I tre imperativi al centro dell’omelia pronunciata dal Papa nella Messa all’aeroporto di Medellín. "La Chiesa non è una dogana dalle porte chiuse".

Parole chiave: papa in colombia (1), medellin (1)
foto Aci Stampa

“Andare all’essenziale, rinnovarsi, coinvolgersi”: sono i tre imperativi al centro dell’omelia pronunciata dal Papa nella Messa all’aeroporto di Medellín, che oggi ha smentito la sua fama di essere “città dell’eterna primavera”, visto che piove incessantemente da questa mattina. Il maltempo, però, non ha scoraggiato i fedeli, che hanno continuano ad affluire nell’area – che può arrivare a contenere un milione di persone – fino a poco prima della celebrazione, cominciata con circa tre quarti d’ora di ritardo.
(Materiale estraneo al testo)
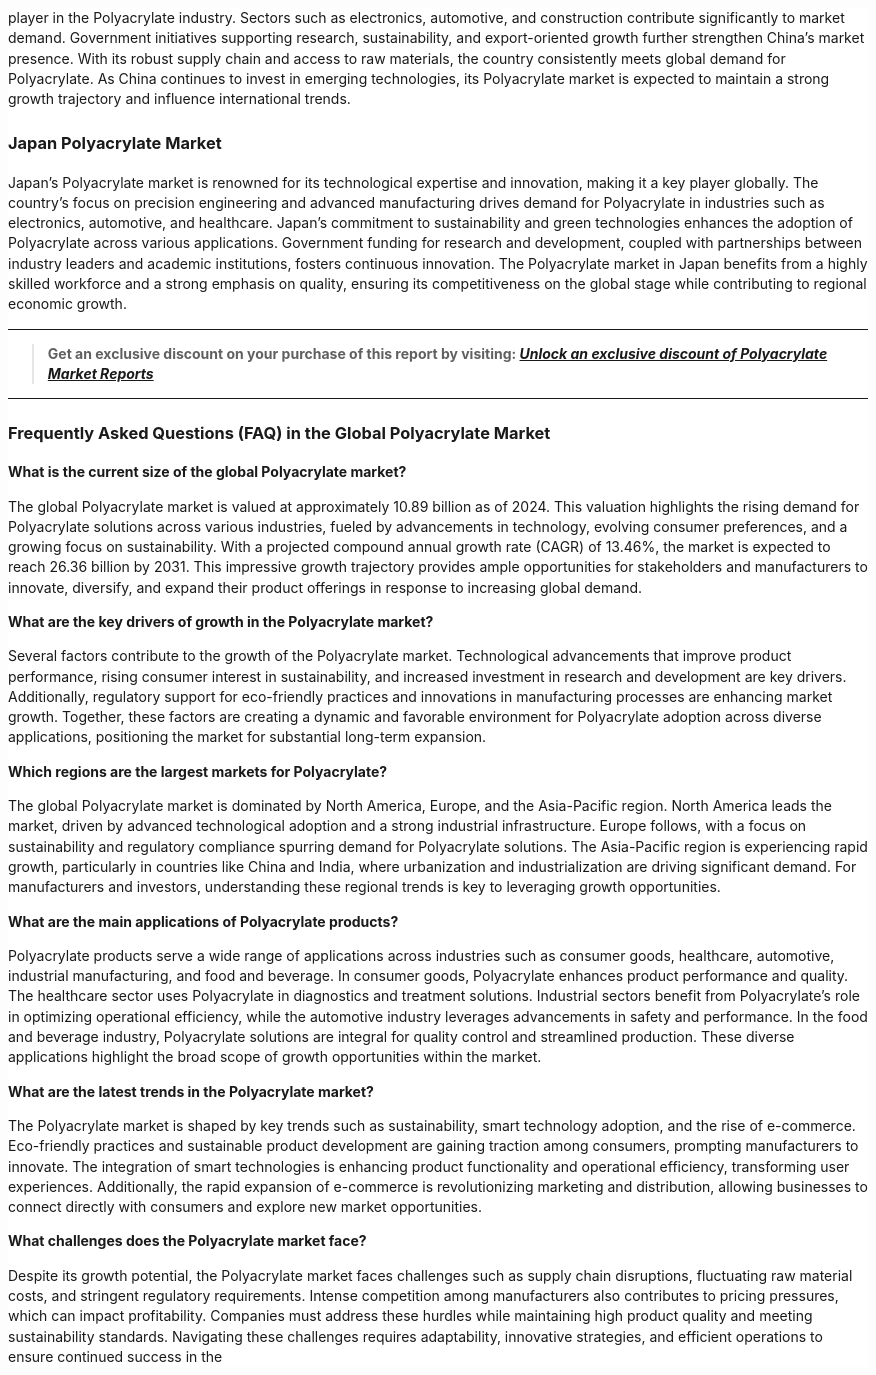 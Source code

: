 player in the Polyacrylate industry. Sectors such as electronics, automotive, and construction contribute significantly to market demand. Government initiatives supporting research, sustainability, and export-oriented growth further strengthen China&rsquo;s market presence. With its robust supply chain and access to raw materials, the country consistently meets global demand for Polyacrylate. As China continues to invest in emerging technologies, its Polyacrylate market is expected to maintain a strong growth trajectory and influence international trends.</p><h3>Japan Polyacrylate Market</h3><p>Japan&rsquo;s Polyacrylate market is renowned for its technological expertise and innovation, making it a key player globally. The country&rsquo;s focus on precision engineering and advanced manufacturing drives demand for Polyacrylate in industries such as electronics, automotive, and healthcare. Japan&rsquo;s commitment to sustainability and green technologies enhances the adoption of Polyacrylate across various applications. Government funding for research and development, coupled with partnerships between industry leaders and academic institutions, fosters continuous innovation. The Polyacrylate market in Japan benefits from a highly skilled workforce and a strong emphasis on quality, ensuring its competitiveness on the global stage while contributing to regional economic growth.</p><hr /><blockquote><p><strong>Get an exclusive discount on your purchase of this report by visiting: <em><a href="://marketresearchpulse.com/ask-for-discount/54769?utm_source=Github&amp;utm_medium=091">Unlock an exclusive discount of Polyacrylate Market Reports</a></em>&nbsp;</strong></p></blockquote><hr /><h3>Frequently Asked Questions (FAQ) in the Global Polyacrylate Market</h3><p><strong>What is the current size of the global Polyacrylate market?</strong></p><p>The global Polyacrylate market is valued at approximately 10.89 billion as of 2024. This valuation highlights the rising demand for Polyacrylate solutions across various industries, fueled by advancements in technology, evolving consumer preferences, and a growing focus on sustainability. With a projected compound annual growth rate (CAGR) of 13.46%, the market is expected to reach 26.36 billion by 2031. This impressive growth trajectory provides ample opportunities for stakeholders and manufacturers to innovate, diversify, and expand their product offerings in response to increasing global demand.</p><p><strong>What are the key drivers of growth in the Polyacrylate market?</strong></p><p>Several factors contribute to the growth of the Polyacrylate market. Technological advancements that improve product performance, rising consumer interest in sustainability, and increased investment in research and development are key drivers. Additionally, regulatory support for eco-friendly practices and innovations in manufacturing processes are enhancing market growth. Together, these factors are creating a dynamic and favorable environment for Polyacrylate adoption across diverse applications, positioning the market for substantial long-term expansion.</p><p><strong>Which regions are the largest markets for Polyacrylate?</strong></p><p>The global Polyacrylate market is dominated by North America, Europe, and the Asia-Pacific region. North America leads the market, driven by advanced technological adoption and a strong industrial infrastructure. Europe follows, with a focus on sustainability and regulatory compliance spurring demand for Polyacrylate solutions. The Asia-Pacific region is experiencing rapid growth, particularly in countries like China and India, where urbanization and industrialization are driving significant demand. For manufacturers and investors, understanding these regional trends is key to leveraging growth opportunities.</p><p><strong>What are the main applications of Polyacrylate products?</strong></p><p>Polyacrylate products serve a wide range of applications across industries such as consumer goods, healthcare, automotive, industrial manufacturing, and food and beverage. In consumer goods, Polyacrylate enhances product performance and quality. The healthcare sector uses Polyacrylate in diagnostics and treatment solutions. Industrial sectors benefit from Polyacrylate&rsquo;s role in optimizing operational efficiency, while the automotive industry leverages advancements in safety and performance. In the food and beverage industry, Polyacrylate solutions are integral for quality control and streamlined production. These diverse applications highlight the broad scope of growth opportunities within the market.</p><p><strong>What are the latest trends in the Polyacrylate market?</strong></p><p>The Polyacrylate market is shaped by key trends such as sustainability, smart technology adoption, and the rise of e-commerce. Eco-friendly practices and sustainable product development are gaining traction among consumers, prompting manufacturers to innovate. The integration of smart technologies is enhancing product functionality and operational efficiency, transforming user experiences. Additionally, the rapid expansion of e-commerce is revolutionizing marketing and distribution, allowing businesses to connect directly with consumers and explore new market opportunities.</p><p><strong>What challenges does the Polyacrylate market face?</strong></p><p>Despite its growth potential, the Polyacrylate market faces challenges such as supply chain disruptions, fluctuating raw material costs, and stringent regulatory requirements. Intense competition among manufacturers also contributes to pricing pressures, which can impact profitability. Companies must address these hurdles while maintaining high product quality and meeting sustainability standards. Navigating these challenges requires adaptability, innovative strategies, and efficient operations to ensure continued success in the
E proprio per scusarsi dell’attesa prolungata, all’inizio della celebrazione Francesco ha salutato i fedeli a braccio: “Mi spiace per questa pioggia, che ha causato un ritardo tanto significativo. Grazie per il vostro coraggio, la vostra pazienza e la vostra perseveranza!”. Durante l’omelia, incentrata sulla chiamata dei Dodici, il Papa ha fatto notare che il Signore indica loro che seguirlo chiede “molto più che una ricetta”: è “camminare dietro a lui, e che quel camminare li poneva davanti a lebbrosi, paralitici, peccatori”. Gli apostoli, così, “impararono che andare dietro a Gesù comporta altre priorità, altre considerazioni per servire Dio”: “Per il Signore, anche per la prima comunità, è di somma importanza che quanti ci diciamo discepoli non ci attacchiamo a un certo stile, a certe pratiche che ci avvicinano più al modo di essere di alcuni farisei di allora che a quello di Gesù”, ha spiegato Francesco. Tutto questo perché “la libertà di Gesù si contrappone alla mancanza di libertà dei dottori della legge di quell’epoca, che erano paralizzati da un’interpretazione e da una pratica rigoristica della legge. Gesù non si ferma ad un’attuazione apparentemente ‘corretta’: porta la legge al suo compimento e perciò vuole porci in quella direzione, in quello stile di sequela che suppone andare all’essenziale, rinnovarsi e coinvolgersi”.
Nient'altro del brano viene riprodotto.